- Goal of the exercise
From the entries below, return only the lines starting at the one that contains "model does or" and ending at the one that contains "model does not self-enforce: below", exactly as they stand.

*** Begin section ***

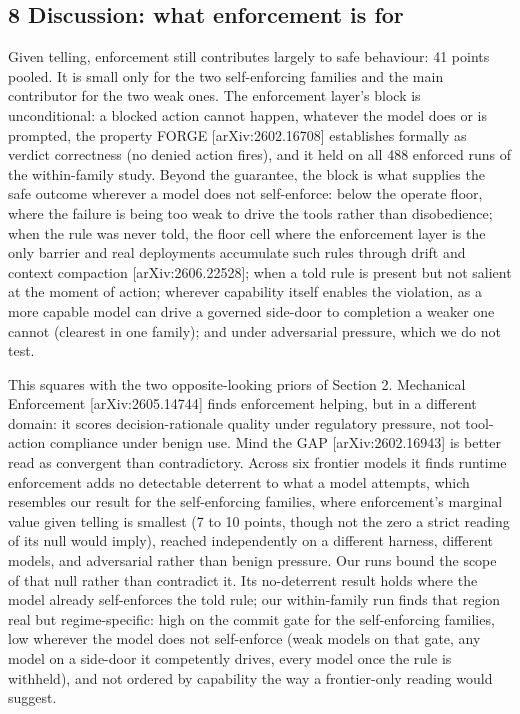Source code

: \documentclass[
]{article}
\begin{document}
\subsection{8 Discussion: what enforcement is
for}\label{discussion-what-enforcement-is-for}

Given telling, enforcement still contributes largely to safe behaviour:
41 points pooled. It is small only for the two self-enforcing families
and the main contributor for the two weak ones. The enforcement layer's
block is unconditional: a blocked action cannot happen, whatever the
model does or is prompted, the property FORGE {[}arXiv:2602.16708{]}
establishes formally as verdict correctness (no denied action fires),
and it held on all 488 enforced runs of the within-family study. Beyond
the guarantee, the block is what supplies the safe outcome wherever a
model does not self-enforce: below the operate floor, where the failure
is being too weak to drive the tools rather than disobedience; when the
rule was never told, the floor cell where the enforcement layer is the
only barrier and real deployments accumulate such rules through drift
and context compaction {[}arXiv:2606.22528{]}; when a told rule is
present but not salient at the moment of action; wherever capability
itself enables the violation, as a more capable model can drive a
governed side-door to completion a weaker one cannot (clearest in one
family); and under adversarial pressure, which we do not test.

This squares with the two opposite-looking priors of Section 2.
Mechanical Enforcement {[}arXiv:2605.14744{]} finds enforcement helping,
but in a different domain: it scores decision-rationale quality under
regulatory pressure, not tool-action compliance under benign use. Mind
the GAP {[}arXiv:2602.16943{]} is better read as convergent than
contradictory. Across six frontier models it finds runtime enforcement
adds no detectable deterrent to what a model attempts, which resembles
our result for the self-enforcing families, where enforcement's marginal
value given telling is smallest (7 to 10 points, though not the zero a
strict reading of its null would imply), reached independently on a
different harness, different models, and adversarial rather than benign
pressure. Our runs bound the scope of that null rather than contradict
it. Its no-deterrent result holds where the model already self-enforces
the told rule; our within-family run finds that region real but
regime-specific: high on the commit gate for the self-enforcing
families, low wherever the model does not self-enforce (weak models on
that gate, any model on a side-door it competently drives, every model
once the rule is withheld), and not ordered by capability the way a
frontier-only reading would suggest.
\end{document}
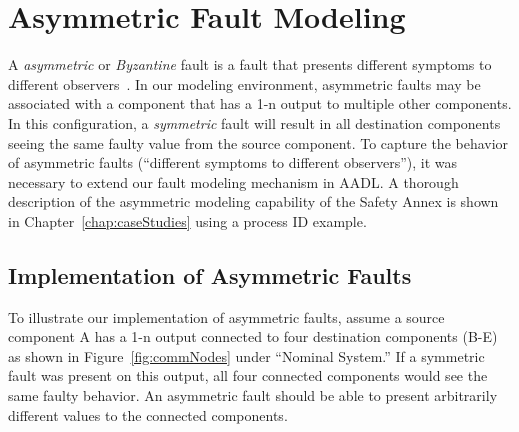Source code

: \section{Asymmetric Fault Modeling}
\label{sec:byzantine}
A \textit{asymmetric} or \textit{Byzantine} fault is a fault that presents different symptoms to different observers~\cite{Driscoll-Byzantine-Fault}. In our modeling environment, asymmetric faults may be associated with a component that has a 1-n output to multiple other components. In this configuration, a \textit{symmetric} fault will result in all destination components seeing the same faulty value from the source component. To capture the behavior of asymmetric faults (``different symptoms to different observers''), it was necessary to extend our fault modeling mechanism in AADL. A thorough description of the asymmetric modeling capability of the Safety Annex is shown in Chapter~\ref{chap:caseStudies} using a process ID example.

\subsection{Implementation of Asymmetric Faults}
To illustrate our implementation of asymmetric faults, assume a source component A has a 1-n output connected to four destination components (B-E) as shown in Figure~\ref{fig:commNodes} under ``Nominal System.'' If a symmetric fault was present on this output, all four connected components would see the same faulty behavior. An asymmetric fault should be able to present arbitrarily different values to the connected components. 

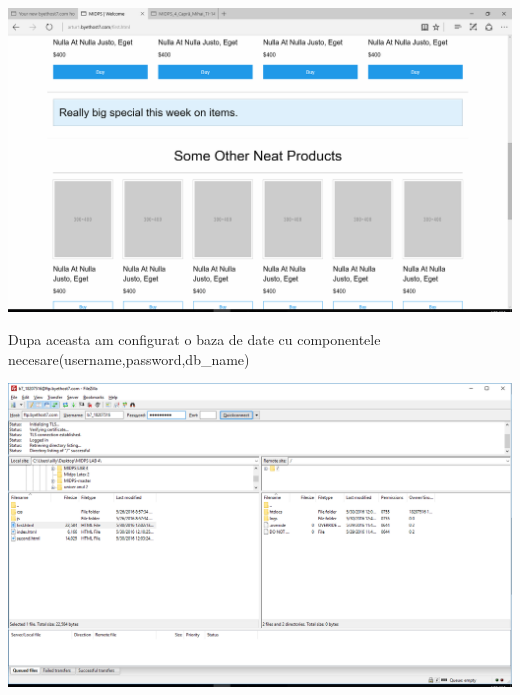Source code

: \begin{flushleft}
\includegraphics[scale=0.5]{images/3}
\end{flushleft}
Dupa aceasta am configurat o baza de date cu componentele necesare(username,password,db\_name)  

\begin{center}
\includegraphics[scale=0.6]{images/4}
\end{center}
\clearpage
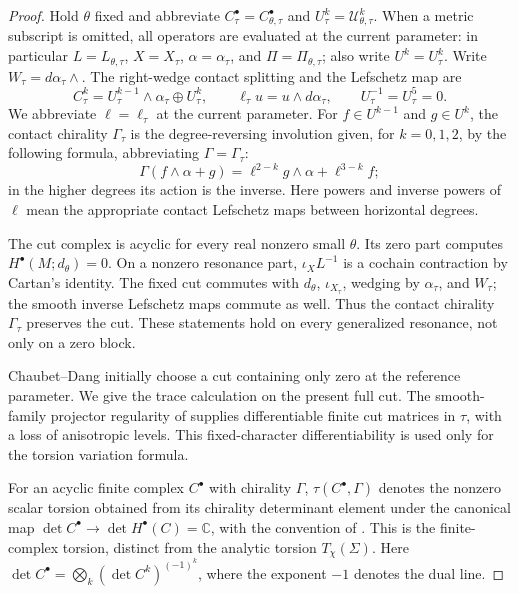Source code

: \documentclass[11pt,letterpaper,reqno]{amsart}
\theoremstyle{remark}
\newcommand{\cU}{\mathcal U}
\begin{document}
\begin{proof}
Hold $\theta$ fixed and abbreviate
$C^\bullet_\tau=C^\bullet_{\theta,\tau}$ and
$U^k_\tau=\cU^k_{\theta,\tau}$. When a metric subscript is omitted,
all operators are evaluated at the current parameter: in particular
$L=L_{\theta,\tau}$, $X=X_\tau$, $\alpha=\alpha_\tau$, and
$\Pi=\Pi_{\theta,\tau}$; also write $U^k=U^k_\tau$.
Write $W_\tau=d\alpha_\tau\wedge$.
The right-wedge contact splitting and the Lefschetz map are
\[
 C^k_\tau=U^{k-1}_\tau\wedge\alpha_\tau\oplus U^k_\tau,
 \qquad \ell_\tau u=u\wedge d\alpha_\tau,
 \qquad U^{-1}_\tau=U^5_\tau=0.
\]
We abbreviate $\ell=\ell_\tau$ at the current parameter.
For $f\in U^{k-1}$ and $g\in U^k$, the contact chirality
$\Gamma_\tau$ is the degree-reversing involution given, for
$k=0,1,2$, by the following formula, abbreviating $\Gamma=\Gamma_\tau$:
\begin{equation}\label{xp:contact-chirality}
 \Gamma(f\wedge\alpha+g)
       =\ell^{2-k}g\wedge\alpha+\ell^{3-k}f;
\end{equation}
in the higher degrees its action is the inverse. Here powers and
inverse powers of $\ell$ mean the appropriate contact Lefschetz
maps between horizontal degrees.

The cut complex is acyclic for every real nonzero small $\theta$.
Its zero part computes $H^\bullet(M;d_\theta)=0$. On a nonzero
resonance part, $\iota_XL^{-1}$ is a cochain contraction by Cartan's
identity. The fixed cut commutes with $d_\theta$, $\iota_{X_\tau}$,
wedging by $\alpha_\tau$, and $W_\tau$; the smooth inverse Lefschetz
maps commute as well. Thus the contact chirality $\Gamma_\tau$
preserves the cut. These statements hold on every generalized
resonance, not only on a zero block.

Chaubet--Dang initially choose a cut containing only zero at the
reference parameter. We give the trace calculation on the present
full cut. The smooth-family projector regularity of
\cite[Proposition 7.2 and Appendix B]{CD} supplies differentiable
finite cut matrices in \(\tau\), with a loss of anisotropic levels.
This fixed-character differentiability is used only for the torsion
variation formula.

For an acyclic finite complex $C^\bullet$ with chirality $\Gamma$,
$\tau(C^\bullet,\Gamma)$ denotes the nonzero scalar torsion obtained
from its chirality determinant element under the canonical map
$\det C^\bullet\to\det H^\bullet(C)=\mathbb C$, with the convention
of \cite{CD}. This is the finite-complex torsion, distinct from the
analytic torsion $T_\chi(\Sigma)$. Here
$\det C^\bullet=\bigotimes_k(\det C^k)^{(-1)^k}$, where the
exponent $-1$ denotes the dual line.


\end{proof}
\end{document}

*** End section ***

- Solution to the problem
model does or is prompted, the property FORGE {[}arXiv:2602.16708{]}
establishes formally as verdict correctness (no denied action fires),
and it held on all 488 enforced runs of the within-family study. Beyond
the guarantee, the block is what supplies the safe outcome wherever a
model does not self-enforce: below the operate floor, where the failure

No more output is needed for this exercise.